1st Deputy Governor of Rivers State
- In office October 1979 – December 1983
- Governor: Melford Okilo
- Preceded by: None
- Succeeded by: Peter Odili

Personal details
- Born: 27 July 1931 Obio-Akpor, Rivers State
- Died: 4 January 2013 (aged 81)
- Party: National Party of Nigeria
- Spouse: Evang.
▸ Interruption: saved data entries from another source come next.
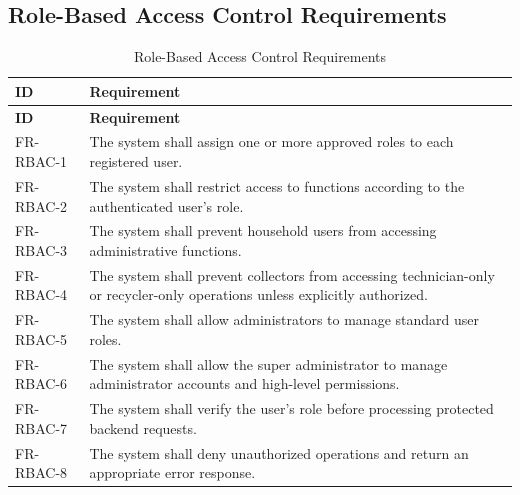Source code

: \subsection{Role-Based Access Control Requirements}
\begin{longtable}{@{}p{2.4cm}p{11cm}@{}}
\caption{Role-Based Access Control Requirements} \label{tab:fr-rbac} \\
\toprule \textbf{ID} & \textbf{Requirement} \\ \midrule
\endfirsthead
\toprule \textbf{ID} & \textbf{Requirement} \\ \midrule
\endhead
FR-RBAC-1 & The system shall assign one or more approved roles to each registered user. \\
FR-RBAC-2 & The system shall restrict access to functions according to the authenticated user's role. \\
FR-RBAC-3 & The system shall prevent household users from accessing administrative functions. \\
FR-RBAC-4 & The system shall prevent collectors from accessing technician-only or recycler-only operations unless explicitly authorized. \\
FR-RBAC-5 & The system shall allow administrators to manage standard user roles. \\
FR-RBAC-6 & The system shall allow the super administrator to manage administrator accounts and high-level permissions. \\
FR-RBAC-7 & The system shall verify the user's role before processing protected backend requests. \\
FR-RBAC-8 & The system shall deny unauthorized operations and return an appropriate error response. \\
\bottomrule
\end{longtable}


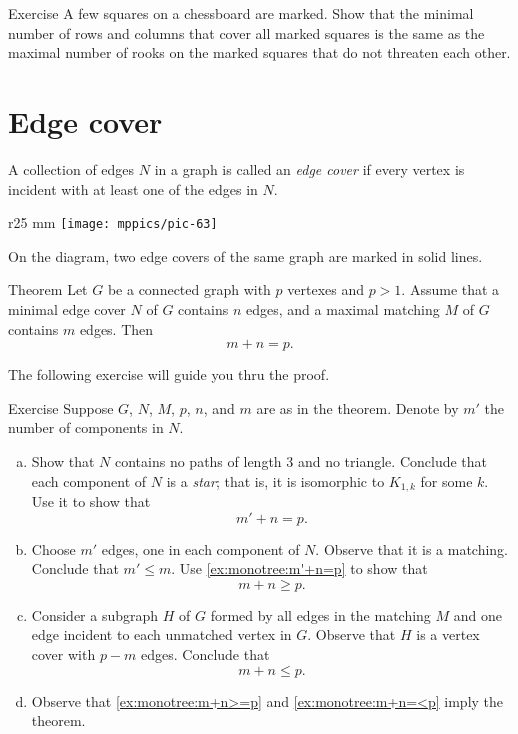 \begin{thm}{Exercise}
A few squares
 on a chessboard are marked.
Show that the minimal number of rows and columns that cover all marked squares is the same as the maximal number of rooks on the marked squares that do not threaten each other.
\end{thm}

\section*{Edge cover}

A collection of edges $N$ in a graph is called an \emph{edge cover} if every vertex is incident with at least one of the edges in $N$.

\begin{wrapfigure}{r}{25 mm}
\vskip-2mm
\centering
\texttt{[image: mppics/pic-63]}
\vskip0mm
\end{wrapfigure}

On the diagram, two edge covers of the same graph are marked in solid lines.

\begin{thm}{Theorem}
Let $G$ be a connected graph with $p$ vertexes and $p>1$.
Assume that a minimal edge cover $N$ of $G$ contains $n$ edges, and a maximal matching $M$ of $G$ contains $m$ edges.
Then
\[m+n=p.\]
\end{thm}

The following exercise will guide you thru the proof.


\begin{thm}{Exercise}\label{ex:monotree}
Suppose $G$, $N$, $M$, $p$, $n$, and $m$ are as in the theorem.
Denote by $m'$ the number of components in $N$.
\begin{enumerate}[(a)]
\item\label{ex:monotree:m'+n=p} Show that $N$ contains no paths of length 3 and no triangle.
Conclude that each component of $N$ is a \emph{star};
that is, it is isomorphic to $K_{1,k}$ for some $k$.
Use it to show that 
\[m'+n=p.\]
\item\label{ex:monotree:m+n>=p} Choose $m'$ edges, one in each component of $N$.
Observe that it is a matching.
Conclude that $m'\le m$.
Use \ref{ex:monotree:m'+n=p} to show that 
\[m+n\ge p.\]
\item\label{ex:monotree:m+n=<p} Consider a subgraph $H$ of $G$ formed by all edges in the matching $M$ and one edge incident to each unmatched vertex in $G$.
Observe that $H$ is a vertex cover with $p-m$ edges. 
Conclude that 
\[m+n\le p.\]
\item Observe that \ref{ex:monotree:m+n>=p} and \ref{ex:monotree:m+n=<p} imply the theorem.
\end{enumerate}

\end{thm}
Beatrice Chiebonam Eke
- Children: Leslie Nyebuchi Eke; Graham Ezebunwo Eke; Ada Eke; Ngozi Oyewole; Onyinye Unachukwu; Frank (Junior) Eke;
- Profession: Medical doctor, politician

= Frank Eke =

Nigerian medical doctor and politician

Frank Adiele Eke (27 June 1931 – 4 January 2013), was a Nigerian medical doctor and politician. He was the first Deputy Governor of Rivers State, serving from 1979 to 1983 under Governor Melford Okilo

== Education ==
he was first Ikwerre man to study at the Harvard University USA, where he earned a Master of Public Health in 1972. He was from Woji.

== Death ==
He died on 4 January 2013 after a short illness. Prior to his death, he was the paramount ruler of Evo Kingdom in Obio-Akpor local government area. His full title was HRM. King Dr (Amb) Sir Frank Adiele Eke (Eze Gbakagbaka of Evo land).

== Family ==
He was married to Evang. Beatrice Chiebonam Eke and had 6 children with her as follows: Leslie Eke, Graham Eke, Ada Eke, Ngozi Oyewole, Onyinye Unachukwu and Frank Eke.